▶ [Task directions]:
Only the lines containing "baby" belong in the answer; find them in the material below.

[Start of Attachment]

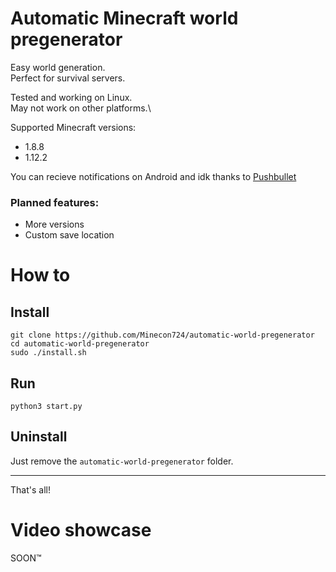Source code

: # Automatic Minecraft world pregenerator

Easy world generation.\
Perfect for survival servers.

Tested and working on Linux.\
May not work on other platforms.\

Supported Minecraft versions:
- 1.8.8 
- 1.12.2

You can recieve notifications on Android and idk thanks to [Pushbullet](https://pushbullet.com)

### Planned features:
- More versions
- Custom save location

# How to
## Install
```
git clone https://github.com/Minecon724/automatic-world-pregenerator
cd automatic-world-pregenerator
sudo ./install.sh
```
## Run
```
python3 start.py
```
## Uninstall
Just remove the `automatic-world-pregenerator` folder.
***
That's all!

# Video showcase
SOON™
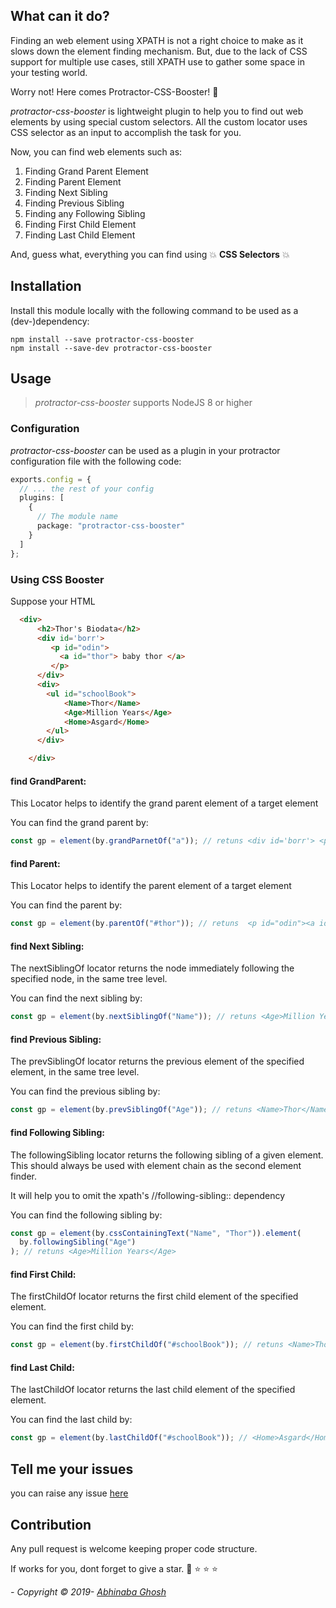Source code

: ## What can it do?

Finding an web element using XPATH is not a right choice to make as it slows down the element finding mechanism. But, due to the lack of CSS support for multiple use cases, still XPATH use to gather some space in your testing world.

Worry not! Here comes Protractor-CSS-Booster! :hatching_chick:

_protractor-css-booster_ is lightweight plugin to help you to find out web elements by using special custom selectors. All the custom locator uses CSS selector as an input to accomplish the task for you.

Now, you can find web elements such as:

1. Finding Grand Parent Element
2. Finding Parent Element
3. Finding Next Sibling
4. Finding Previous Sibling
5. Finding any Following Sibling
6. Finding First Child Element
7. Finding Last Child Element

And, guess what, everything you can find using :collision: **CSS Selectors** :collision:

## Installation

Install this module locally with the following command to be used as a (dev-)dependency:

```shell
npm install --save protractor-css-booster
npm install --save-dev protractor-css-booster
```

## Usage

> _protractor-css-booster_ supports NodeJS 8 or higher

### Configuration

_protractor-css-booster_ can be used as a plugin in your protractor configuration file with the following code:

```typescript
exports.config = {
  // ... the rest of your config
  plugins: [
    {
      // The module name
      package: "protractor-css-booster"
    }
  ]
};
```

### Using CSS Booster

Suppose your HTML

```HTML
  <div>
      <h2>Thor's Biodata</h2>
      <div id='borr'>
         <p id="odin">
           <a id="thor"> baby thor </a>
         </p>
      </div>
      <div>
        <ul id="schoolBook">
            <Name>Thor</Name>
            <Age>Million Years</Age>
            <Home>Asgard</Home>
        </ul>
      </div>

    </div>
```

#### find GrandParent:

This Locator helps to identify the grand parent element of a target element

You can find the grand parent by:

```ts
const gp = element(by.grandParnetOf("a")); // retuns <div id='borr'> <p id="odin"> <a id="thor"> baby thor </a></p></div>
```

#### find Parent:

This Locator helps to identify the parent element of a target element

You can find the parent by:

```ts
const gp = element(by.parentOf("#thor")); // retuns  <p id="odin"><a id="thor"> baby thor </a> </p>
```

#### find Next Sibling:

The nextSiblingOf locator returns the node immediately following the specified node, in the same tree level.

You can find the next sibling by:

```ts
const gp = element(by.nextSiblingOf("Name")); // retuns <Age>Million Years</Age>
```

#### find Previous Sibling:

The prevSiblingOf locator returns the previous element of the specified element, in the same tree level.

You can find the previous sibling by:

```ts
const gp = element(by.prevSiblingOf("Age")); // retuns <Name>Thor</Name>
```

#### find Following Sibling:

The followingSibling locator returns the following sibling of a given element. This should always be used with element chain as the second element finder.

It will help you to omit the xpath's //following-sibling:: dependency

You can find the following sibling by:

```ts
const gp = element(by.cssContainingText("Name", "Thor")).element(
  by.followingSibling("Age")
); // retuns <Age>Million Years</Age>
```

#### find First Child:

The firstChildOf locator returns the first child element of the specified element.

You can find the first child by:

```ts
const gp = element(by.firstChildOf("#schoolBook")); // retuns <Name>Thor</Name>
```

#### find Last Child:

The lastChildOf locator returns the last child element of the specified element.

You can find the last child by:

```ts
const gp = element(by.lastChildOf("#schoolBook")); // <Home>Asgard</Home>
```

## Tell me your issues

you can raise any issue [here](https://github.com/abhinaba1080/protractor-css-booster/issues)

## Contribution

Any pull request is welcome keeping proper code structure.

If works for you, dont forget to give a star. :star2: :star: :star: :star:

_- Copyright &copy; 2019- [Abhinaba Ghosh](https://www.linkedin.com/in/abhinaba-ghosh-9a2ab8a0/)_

[End of Attachment]
[Start of Attachment]

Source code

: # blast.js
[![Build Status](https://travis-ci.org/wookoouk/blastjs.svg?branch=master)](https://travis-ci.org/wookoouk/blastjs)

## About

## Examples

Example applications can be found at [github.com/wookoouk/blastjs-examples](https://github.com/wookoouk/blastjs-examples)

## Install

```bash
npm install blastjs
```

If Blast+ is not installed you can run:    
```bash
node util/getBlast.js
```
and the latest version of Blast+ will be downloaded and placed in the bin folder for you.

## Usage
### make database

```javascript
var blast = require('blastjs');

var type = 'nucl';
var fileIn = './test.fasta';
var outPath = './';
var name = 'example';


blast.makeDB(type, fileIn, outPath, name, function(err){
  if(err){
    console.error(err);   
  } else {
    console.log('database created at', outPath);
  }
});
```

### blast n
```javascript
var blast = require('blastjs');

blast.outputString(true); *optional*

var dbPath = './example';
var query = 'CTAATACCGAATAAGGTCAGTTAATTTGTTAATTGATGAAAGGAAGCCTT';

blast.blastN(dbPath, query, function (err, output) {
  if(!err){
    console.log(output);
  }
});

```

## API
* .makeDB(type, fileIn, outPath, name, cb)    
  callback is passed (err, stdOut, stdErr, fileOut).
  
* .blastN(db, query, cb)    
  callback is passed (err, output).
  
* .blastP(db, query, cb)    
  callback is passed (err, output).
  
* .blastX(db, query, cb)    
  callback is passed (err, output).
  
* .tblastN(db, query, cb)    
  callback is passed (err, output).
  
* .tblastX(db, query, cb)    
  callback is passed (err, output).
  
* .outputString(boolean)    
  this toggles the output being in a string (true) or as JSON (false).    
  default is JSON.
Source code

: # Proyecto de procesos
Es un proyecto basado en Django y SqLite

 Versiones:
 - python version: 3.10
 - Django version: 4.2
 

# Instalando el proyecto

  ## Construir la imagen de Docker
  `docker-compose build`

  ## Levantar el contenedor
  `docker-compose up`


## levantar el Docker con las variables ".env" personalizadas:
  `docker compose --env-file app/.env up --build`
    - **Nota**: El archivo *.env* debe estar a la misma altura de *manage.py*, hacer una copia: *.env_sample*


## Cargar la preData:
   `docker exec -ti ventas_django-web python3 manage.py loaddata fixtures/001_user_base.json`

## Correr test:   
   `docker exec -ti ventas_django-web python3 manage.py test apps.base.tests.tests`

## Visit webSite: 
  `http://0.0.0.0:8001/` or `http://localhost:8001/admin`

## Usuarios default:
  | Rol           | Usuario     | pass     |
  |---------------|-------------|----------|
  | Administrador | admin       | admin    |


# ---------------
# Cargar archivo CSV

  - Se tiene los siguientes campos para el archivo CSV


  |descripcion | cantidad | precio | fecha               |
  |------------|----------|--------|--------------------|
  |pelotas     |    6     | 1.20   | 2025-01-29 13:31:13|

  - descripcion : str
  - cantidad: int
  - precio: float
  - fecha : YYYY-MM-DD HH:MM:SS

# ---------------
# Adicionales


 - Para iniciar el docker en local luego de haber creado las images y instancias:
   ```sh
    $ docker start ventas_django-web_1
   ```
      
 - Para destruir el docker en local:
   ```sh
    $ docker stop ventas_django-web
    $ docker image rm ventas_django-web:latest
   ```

[End of Attachment]

▶ [Solution to this task]:
           <a id="thor"> baby thor </a>
const gp = element(by.grandParnetOf("a")); // retuns <div id='borr'> <p id="odin"> <a id="thor"> baby thor </a></p></div>
const gp = element(by.parentOf("#thor")); // retuns  <p id="odin"><a id="thor"> baby thor </a> </p>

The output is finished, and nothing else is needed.